We write a lot about autonomous vehicles, and have explored the special sensors, interfaces, communication systems, and computing power that will be integral to their inevitable deployment. We hadn’t, until now, thought much about the tyres. But then, we don't work for Goodyear.
“We aren’t trying to predict the future, but we’re looking to the future of mobility and connectivity,” says Goodyear’s Keith Price, spokesperson for the company’s R&D arm. At last week’s Geneva motor show, the tyre and rubber company unveiled two new concepts specifically designed for autonomous vehicles. The first, called the Eagle-360, literally reinvents the wheel (a cliché we imagine is banned company-wide) with a stunning spherical design.
The advantages of ball-shaped tyres are legion. Using them, an autonomous vehicle could move in any direction at any angle at any time, spinning the vehicle in place to turn around, making completely parallel lane changes, or crab-rolling sideways to parallel park in a tiny space after dropping its passengers. These manoeuvres are impossible to execute using a human/steering-wheel interface (which requires forward momentum to execute a turn), but with a robot in charge of a spherical tyre, just about anything is possible.
The disadvantages of ball-shaped tyres are rather more obvious. A sphere has no central axis, and therefore no axle wherewith to affix something like a vehicle or a drivetrain. The Eagle-360 (in concept) will overcome this design constraint by using magnetic levitation to suspend a vehicle above its tyres, and use the same technology to drive and brake them. Of course, maglev technology is today deployed only in the very linear application of trains. Goodyear isn’t currently working with a technical partner to develop a rounder version of maglev — at least pre-Geneva. Says Price, “I wouldn’t be surprised if there have been conversations after the unveiling.”
The 360’s tread pattern is a brainy solution to another problem. While linear treads make a ton of sense when a tyre rolls around a single axis, a sphere needs to grip no matter which way it’s going. To achieve this, Goodyear looked to nature, mimicking the whorls of brain coral in the 3D-printed tread design. This leaves the tyre looking something like the rubber balls from gym class, and gripping like the pads of a human fingertip. Like your fingertips, the 360 would become softer and grippier in wet conditions, but stiffen when dry. “Looking at how to adapt tread compounds is something that goes on today,” notes Price. “We’re always asking, ‘How can you maximize what you get with grip, mileage, and wet traction?’”
The second tyre — in a boring, old toroid design — is the Goodyear IntelliGrip. Though it lacks futuristic optimism, it makes up for that with imminent practicality. It is, in fact, a rather logical extension of integrated tyre-pressure monitors.

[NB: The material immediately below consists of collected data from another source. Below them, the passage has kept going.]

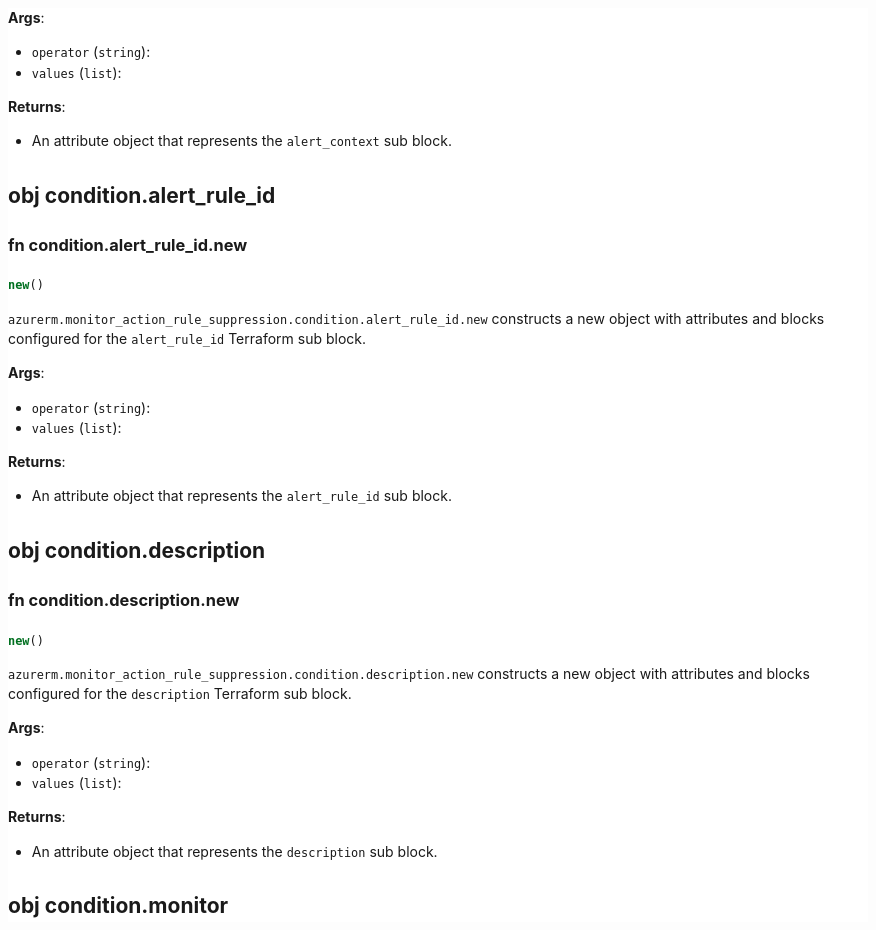 

**Args**:
  - `operator` (`string`): 
  - `values` (`list`): 

**Returns**:
  - An attribute object that represents the `alert_context` sub block.


## obj condition.alert_rule_id



### fn condition.alert_rule_id.new

```ts
new()
```


`azurerm.monitor_action_rule_suppression.condition.alert_rule_id.new` constructs a new object with attributes and blocks configured for the `alert_rule_id`
Terraform sub block.



**Args**:
  - `operator` (`string`): 
  - `values` (`list`): 

**Returns**:
  - An attribute object that represents the `alert_rule_id` sub block.


## obj condition.description



### fn condition.description.new

```ts
new()
```


`azurerm.monitor_action_rule_suppression.condition.description.new` constructs a new object with attributes and blocks configured for the `description`
Terraform sub block.



**Args**:
  - `operator` (`string`): 
  - `values` (`list`): 

**Returns**:
  - An attribute object that represents the `description` sub block.


## obj condition.monitor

“As you remove humans from the equation, cars will have a lot more to do themselves,” notes Price. “That means a lot higher sensor content from the vehicle for reading the environment and the road.” Logically, the best place to read the road is where the rubber meets it, and the IntelliGrip is a quick study. It (again, in concept) will have integrated sensors for road surface and weather conditions, monitor its own wear, cue the vehicle to reduce speed or power to the wheels, and even adapt itself to shorten stopping distances or grip better in turns. Goodyear is collaborating with some unnamed auto companies to integrate these kinds of sensors into future control systems.
Price is quick to point out that these tyres are only concepts. “These are mere possibilities, and what we do with our concept tyres is much like what car companies do with concept cars,” he says. “It’s a way to let the R&D folks look at what might be coming and begin the conversations around it.”
Goodyear doesn’t think we’ll ever see these two tyre models exactly as they appeared in Geneva, but elements will certainly find themselves in future products. “I hear auto manufacturers say that by 2035, they’ll be selling 85 million autonomous cars a year,” says Price. Someone is going to have to make those tyres.